Companies are raising cash while they can. It's easy enough to do even for bottom tier junk.

Fed-Sponsored Artifact

A dash for cash is on. In yet another Fed-sponsored artifact, Companies Are Rushing to Borrow Cheaply While They Still Can.

Corporations have sold more than $47 billion of notes in the U.S. through Wednesday, around 60% above the same period in 2019. In Europe, investment-grade and junk bond sales including company and country debt broke a 79 billion-euro ($88 billion) weekly record set a year ago.
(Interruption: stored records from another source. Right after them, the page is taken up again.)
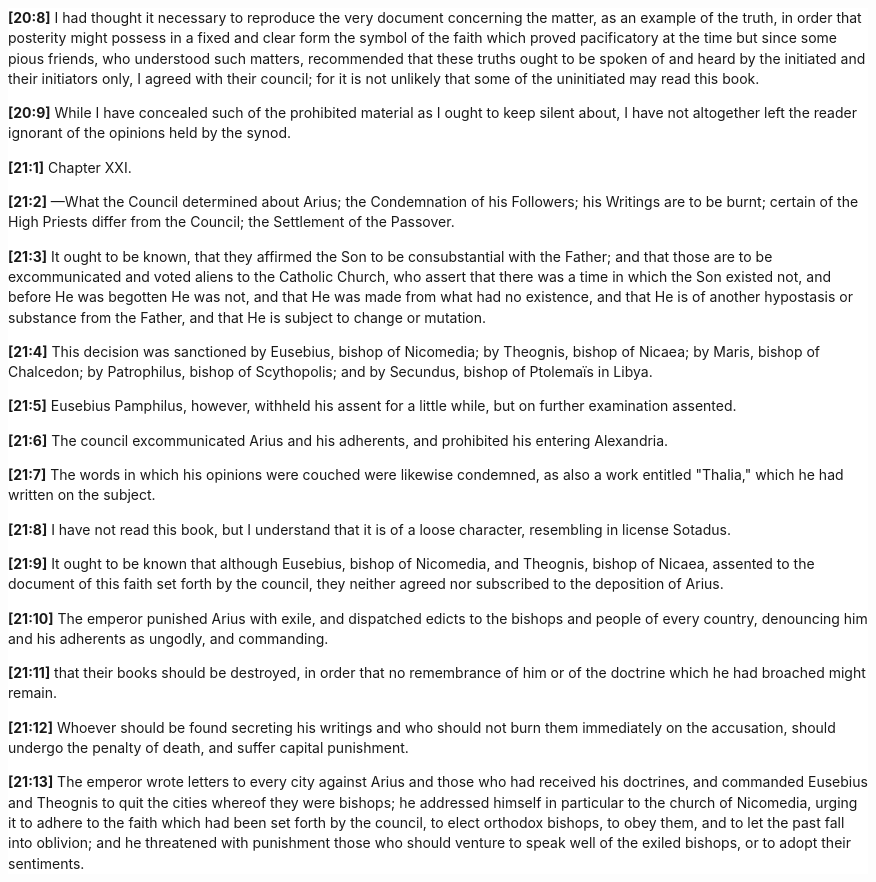 **[20:8]** I had thought it necessary to reproduce the very document concerning the matter, as an example of the truth, in order that posterity might possess in a fixed and clear form the symbol of the faith which proved pacificatory at the time but since some pious friends, who understood such matters, recommended that these truths ought to be spoken of and heard by the initiated and their initiators  only, I agreed with their council; for it is not unlikely that some of the uninitiated may read this book.

**[20:9]** While I have concealed such of the prohibited material as I ought to keep silent about, I have not altogether left the reader ignorant of the opinions held by the synod.

**[21:1]** Chapter XXI.

**[21:2]** —What the Council determined about Arius; the Condemnation of his Followers; his Writings are to be burnt; certain of the High Priests differ from the Council; the Settlement of the Passover.

**[21:3]** It ought to be known, that they affirmed the Son to be consubstantial with the Father; and that those are to be excommunicated and voted aliens to the Catholic Church, who assert that there was a time in which the Son existed not, and before He was begotten He was not, and that He was made from what had no existence, and that He is of another hypostasis or substance from the Father, and that He is subject to change or mutation.

**[21:4]** This decision was sanctioned by Eusebius, bishop of Nicomedia; by Theognis, bishop of Nicaea; by Maris, bishop of Chalcedon; by Patrophilus, bishop of Scythopolis; and by Secundus, bishop of Ptolemaïs in Libya.

**[21:5]** Eusebius Pamphilus, however, withheld his assent for a little while, but on further examination assented.

**[21:6]** The council excommunicated Arius and his adherents, and prohibited his entering Alexandria.

**[21:7]** The words in which his opinions were couched were likewise condemned, as also a work entitled "Thalia," which he had written on the subject.

**[21:8]** I have not read this book, but I understand that it is of a loose character, resembling in license Sotadus.

**[21:9]** It ought to be known that although Eusebius, bishop of Nicomedia, and Theognis, bishop of Nicaea, assented to the document of this faith set forth by the council, they neither agreed nor subscribed to the deposition of Arius.

**[21:10]** The emperor punished Arius with exile, and dispatched edicts to the bishops and people of every country, denouncing him and his adherents as ungodly, and commanding.

**[21:11]** that their books should be destroyed, in order that no remembrance of him or of the doctrine which he had broached might remain.

**[21:12]** Whoever should be found secreting his writings and who should not burn them immediately on the accusation, should undergo the penalty of death, and suffer capital punishment.

**[21:13]** The emperor wrote letters to every city against Arius and those who had received his doctrines, and commanded Eusebius and Theognis to quit the cities whereof they were bishops; he addressed himself in particular to the church of Nicomedia, urging it to adhere to the faith which had been set forth by the council, to elect orthodox bishops, to obey them, and to let the past fall into oblivion; and he threatened with punishment those who should venture to speak well of the exiled bishops, or to adopt their sentiments.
And in Asia outside Japan, there have been more than $12 billion of sales, a record start for the year.

“Investor demand has been at, or close to, record levels in many instances,” said Lee Cumbes, a managing director in debt capital markets at Barclays Plc in London.
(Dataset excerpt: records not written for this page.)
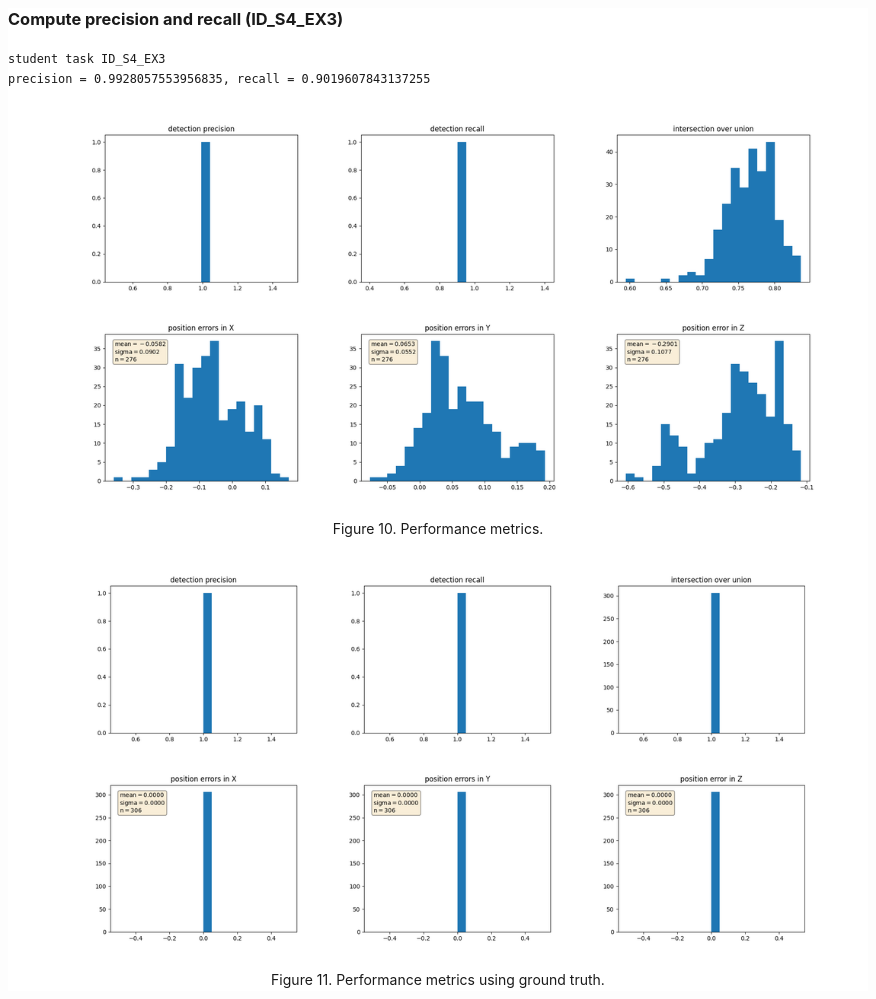 ### Compute precision and recall (ID_S4_EX3)
```
student task ID_S4_EX3
precision = 0.9928057553956835, recall = 0.9019607843137255
```
<figure>
<img src="img/ID_S4/detection_metrics.png" alt="Trulli" style="width:100%">
<figcaption align = "center">Figure 10. Performance metrics.</figcaption>
</figure>

<figure>
<img src="img/ID_S4/detection_metrics_gt.png" alt="Trulli" style="width:100%">
<figcaption align = "center">Figure 11. Performance metrics using ground truth.</figcaption>
</figure> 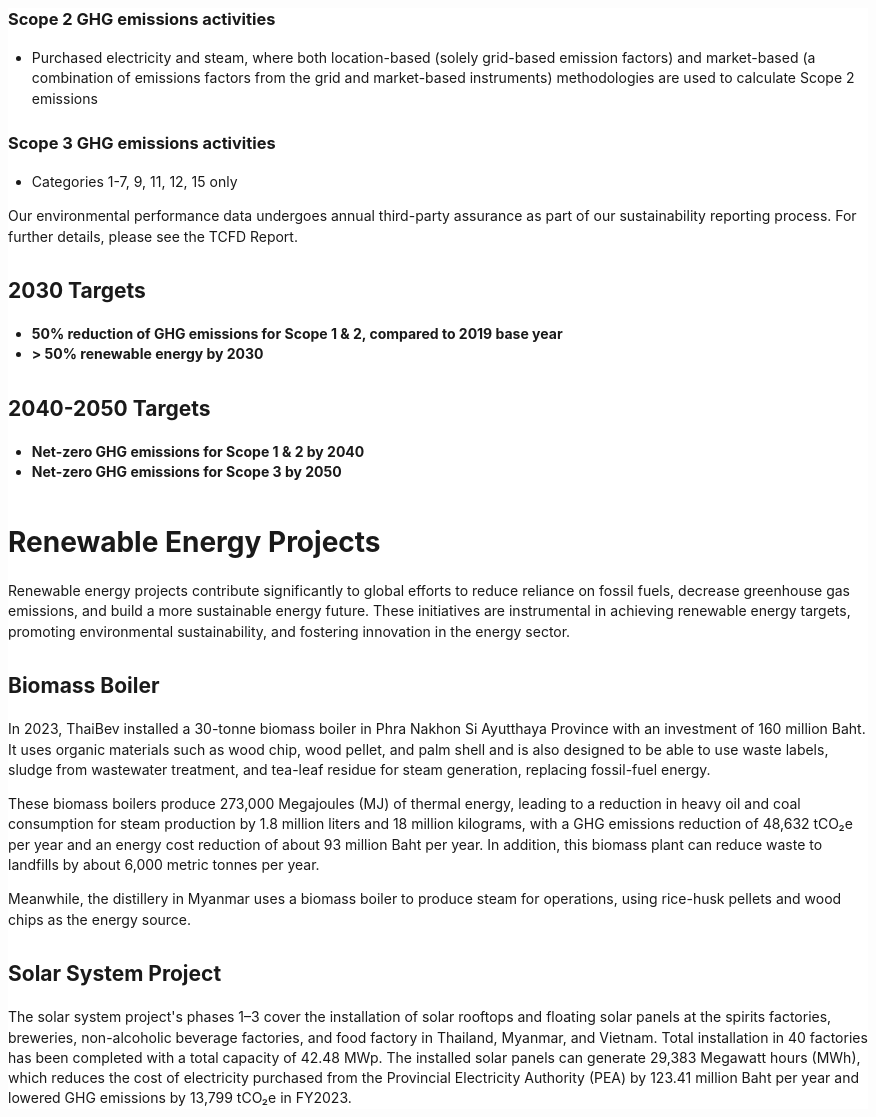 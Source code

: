 ### Scope 2 GHG emissions activities

- Purchased electricity and steam, where both location-based (solely grid-based emission factors) and market-based (a combination of emissions factors from the grid and market-based instruments) methodologies are used to calculate Scope 2 emissions

### Scope 3 GHG emissions activities

- Categories 1-7, 9, 11, 12, 15 only

Our environmental performance data undergoes annual third-party assurance as part of our sustainability reporting process. For further details, please see the TCFD Report.

## 2030 Targets

- **50% reduction of GHG emissions for Scope 1 & 2, compared to 2019 base year**
- **> 50% renewable energy by 2030**

## 2040-2050 Targets

- **Net-zero GHG emissions for Scope 1 & 2 by 2040**
- **Net-zero GHG emissions for Scope 3 by 2050**

# Renewable Energy Projects

Renewable energy projects contribute significantly to global efforts to reduce reliance on fossil fuels, decrease greenhouse gas emissions, and build a more sustainable energy future. These initiatives are instrumental in achieving renewable energy targets, promoting environmental sustainability, and fostering innovation in the energy sector.

## Biomass Boiler

In 2023, ThaiBev installed a 30-tonne biomass boiler in Phra Nakhon Si Ayutthaya Province with an investment of 160 million Baht. It uses organic materials such as wood chip, wood pellet, and palm shell and is also designed to be able to use waste labels, sludge from wastewater treatment, and tea-leaf residue for steam generation, replacing fossil-fuel energy.

These biomass boilers produce 273,000 Megajoules (MJ) of thermal energy, leading to a reduction in heavy oil and coal consumption for steam production by 1.8 million liters and 18 million kilograms, with a GHG emissions reduction of 48,632 tCO₂e per year and an energy cost reduction of about 93 million Baht per year. In addition, this biomass plant can reduce waste to landfills by about 6,000 metric tonnes per year.

Meanwhile, the distillery in Myanmar uses a biomass boiler to produce steam for operations, using rice-husk pellets and wood chips as the energy source.

## Solar System Project

The solar system project's phases 1–3 cover the installation of solar rooftops and floating solar panels at the spirits factories, breweries, non-alcoholic beverage factories, and food factory in Thailand, Myanmar, and Vietnam. Total installation in 40 factories has been completed with a total capacity of 42.48 MWp. The installed solar panels can generate 29,383 Megawatt hours (MWh), which reduces the cost of electricity purchased from the Provincial Electricity Authority (PEA) by 123.41 million Baht per year and lowered GHG emissions by 13,799 tCO₂e in FY2023.

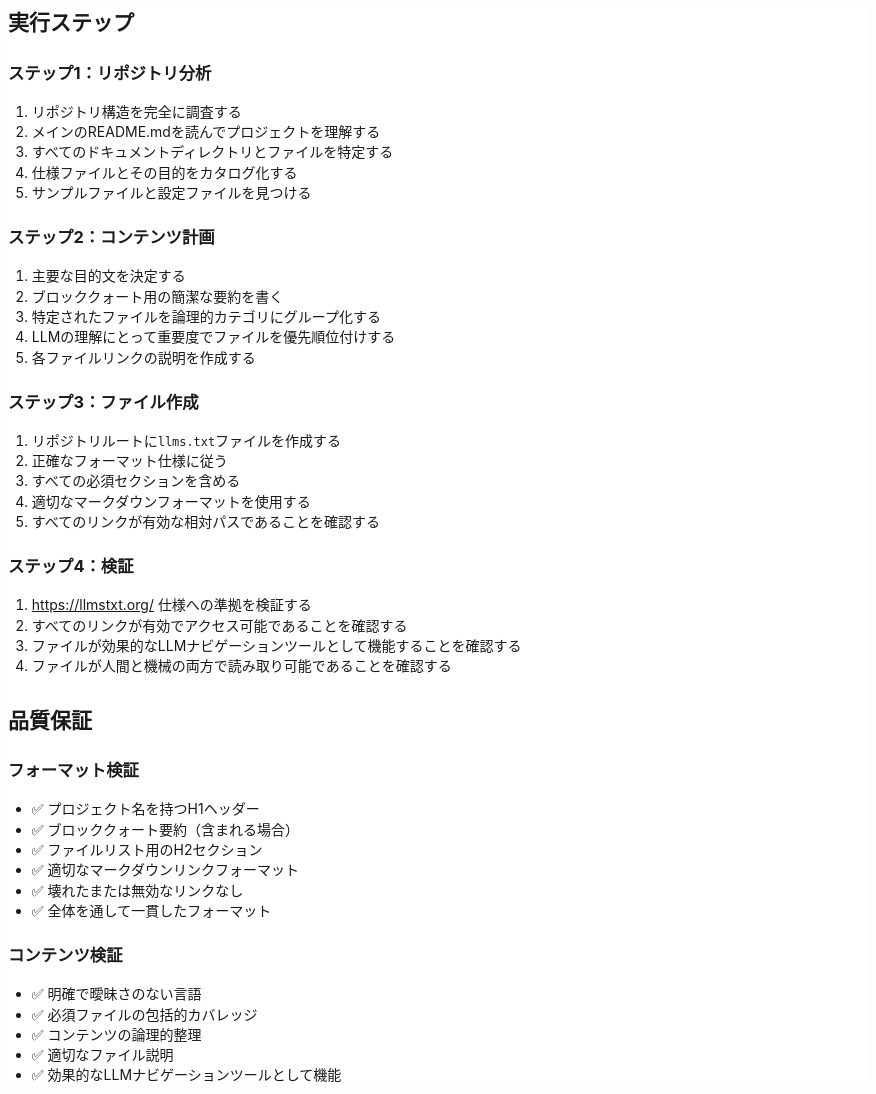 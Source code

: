 ## 実行ステップ

### ステップ1：リポジトリ分析

1. リポジトリ構造を完全に調査する
2. メインのREADME.mdを読んでプロジェクトを理解する
3. すべてのドキュメントディレクトリとファイルを特定する
4. 仕様ファイルとその目的をカタログ化する
5. サンプルファイルと設定ファイルを見つける

### ステップ2：コンテンツ計画

1. 主要な目的文を決定する
2. ブロッククォート用の簡潔な要約を書く
3. 特定されたファイルを論理的カテゴリにグループ化する
4. LLMの理解にとって重要度でファイルを優先順位付けする
5. 各ファイルリンクの説明を作成する

### ステップ3：ファイル作成

1. リポジトリルートに`llms.txt`ファイルを作成する
2. 正確なフォーマット仕様に従う
3. すべての必須セクションを含める
4. 適切なマークダウンフォーマットを使用する
5. すべてのリンクが有効な相対パスであることを確認する

### ステップ4：検証
1. https://llmstxt.org/ 仕様への準拠を検証する
2. すべてのリンクが有効でアクセス可能であることを確認する
3. ファイルが効果的なLLMナビゲーションツールとして機能することを確認する
4. ファイルが人間と機械の両方で読み取り可能であることを確認する

## 品質保証

### フォーマット検証

- ✅ プロジェクト名を持つH1ヘッダー
- ✅ ブロッククォート要約（含まれる場合）
- ✅ ファイルリスト用のH2セクション
- ✅ 適切なマークダウンリンクフォーマット
- ✅ 壊れたまたは無効なリンクなし
- ✅ 全体を通して一貫したフォーマット

### コンテンツ検証

- ✅ 明確で曖昧さのない言語
- ✅ 必須ファイルの包括的カバレッジ
- ✅ コンテンツの論理的整理
- ✅ 適切なファイル説明
- ✅ 効果的なLLMナビゲーションツールとして機能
Demand is so strong that even companies with some of the lowest credit ratings, which might have struggled to borrow for much of last year, have been able to tap the market. Transocean Ltd., an offshore oil driller, sold $750 million of junk bonds on Wednesday. The notes carry a Caa1 rating from Moody’s Investors Service, putting them in the lowest tier of debt that companies typically issue. S&P Global Ratings has the securities the equivalent of one step higher at B-.

Bond Ratings

Note that Caa1 is just two steps "above default imminent with little prospect for recovery."
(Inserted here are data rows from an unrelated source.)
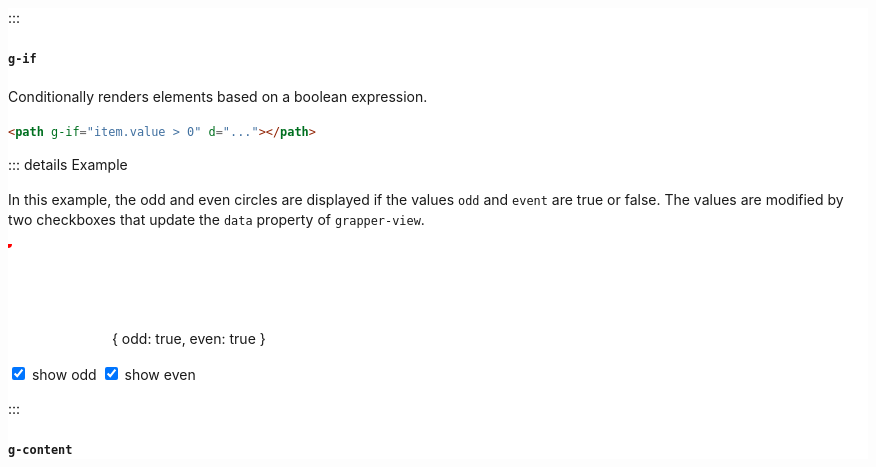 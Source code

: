 :::

#### `g-if`

Conditionally renders elements based on a boolean expression.

```html
<path g-if="item.value > 0" d="..."></path>
```

::: details Example

In this example, the odd and even circles are displayed if the values `odd` and `event` are true or
false.
The values are modified by two checkboxes that update the `data` property of `grapper-view`.

<ClientOnly>
<div id="example-g-if">
  <grapper-view id="odd-even">
    <svg viewBox="0 0 100 100" width="100">
      <g g-for="n of 100">
        <circle
          g-if="((n + 1) % 2 === 0 && even) || ((n + 1) % 2 !== 0 && odd)"
          r="4"
          g-bind:cx="((n % 10) * 10) + 5" 
          g-bind:cy="(Math.floor(n / 10) * 10) + 5" 
          fill="red"/>
      </g>
    </svg>
    <g-script type="data">
      {
        odd: true,
        even: true
      }
    </g-script>
  </grapper-view>
  <p>
    <label>
      <input type="checkbox" checked
             oninput="document.querySelector('#odd-even').data.odd = this.checked">
      show odd
    </label>
    <label>
      <input type="checkbox" checked
             oninput="document.querySelector('#odd-even').data.even = this.checked">
      show even
    </label>
  </p>
</div>
<g-editor href="#example-g-if" title="conditional items" lines-highlight="6"></g-editor>
</ClientOnly>

:::

#### `g-content`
As long as companies can perpetually roll over debt these zombies can stay alive.

As of May, BBB complex has $3 trillion.

I wrote about it on July 17, 2019 in Junk Bond Bubble in Pictures.

Insave Bid for Bonds - 2007 Flashback

While doing a search on this topic I came across this pertinent warning of mine written Sep 29, 2007: An Insane Bid For BBB Rated Bonds.

"But whatever the reason, or whoever is doing the bidding, as long as there is an insane bid for corporate bonds one step above Junk, the stock market is unlikely to crack."

By the way, this setup is very deflationary.

Mike "Mish" Shedlock

Comments (13)
No. 1-7
Stuki
Stuki

Print enough cash, while implicitly promising to "save the system" even when it contains nothing more than zombiefied cardhouses built on negative yield deep junk, and this is what you get: To the extent there is any investment at all, it is largely, and increasingly, of the mal- kind.

nothingbutblueskies
nothingbutblueskies

Could anyone explain in more detail where these investors are getting the cash? Are they borrowing it from the banks at low interest rates?

Scooot
Scooot

I imagine they’re bought by high yield bond funds. Each one having only a small percentage of the worst junk so to speak. Working on the basis they won’t all go bust?

I found this old article about a Transocean issue. https://seekingalpha.com/article/4307005-transocean-bonds-attractive-10_6-current-yield-70-cents-on-dollar

Tony Bennett
Tony Bennett

A Rolling Loan Gathers No Loss

The Game will continue until foie gras debt laden Companies livers, er, cash positions give out and delinquencies / defaults explode.

Enjoy The Calm.

Six000mileyear
Six000mileyear

It looks like today's conditions are about where yields made a short, sharp dip before rocketing into the last recession. Toward the end of the dip, investors took on even more risk as indicated by a continued downward yield trend in riskiest bonds and sideways yield pattern in the safest bonds. What makes things worse this time is the riskiest bonds keep setting new all-time yield lows, but yields of the safest bonds have not make a new lows in several years. This is a major non-confirmation. Once yields on riskiest bonds start heading back up, the recession will be less than 6 months away.

caradoc-again
caradoc-again

There will be a Bush fire equivalent. Tinder keeps building.

Sechel
Sechel

I'm just in shock at the value of my 401k and personal portfolio. I'm in shock that anyone really thinks company equity and debt is worth the market price. I go back to that simple question how much cash flow would you pay to purchase the neighborhood deli, but somehow if that neighborhood deli is publicly traded all bets are off. I first started buying equities where if a company was a 12% grower you would buy it at a p.e. of 12. It was possible. Not these days. I haven't bought a new equity in four years. I can't justify the levels , so even if I like the company the asking price is simply too high.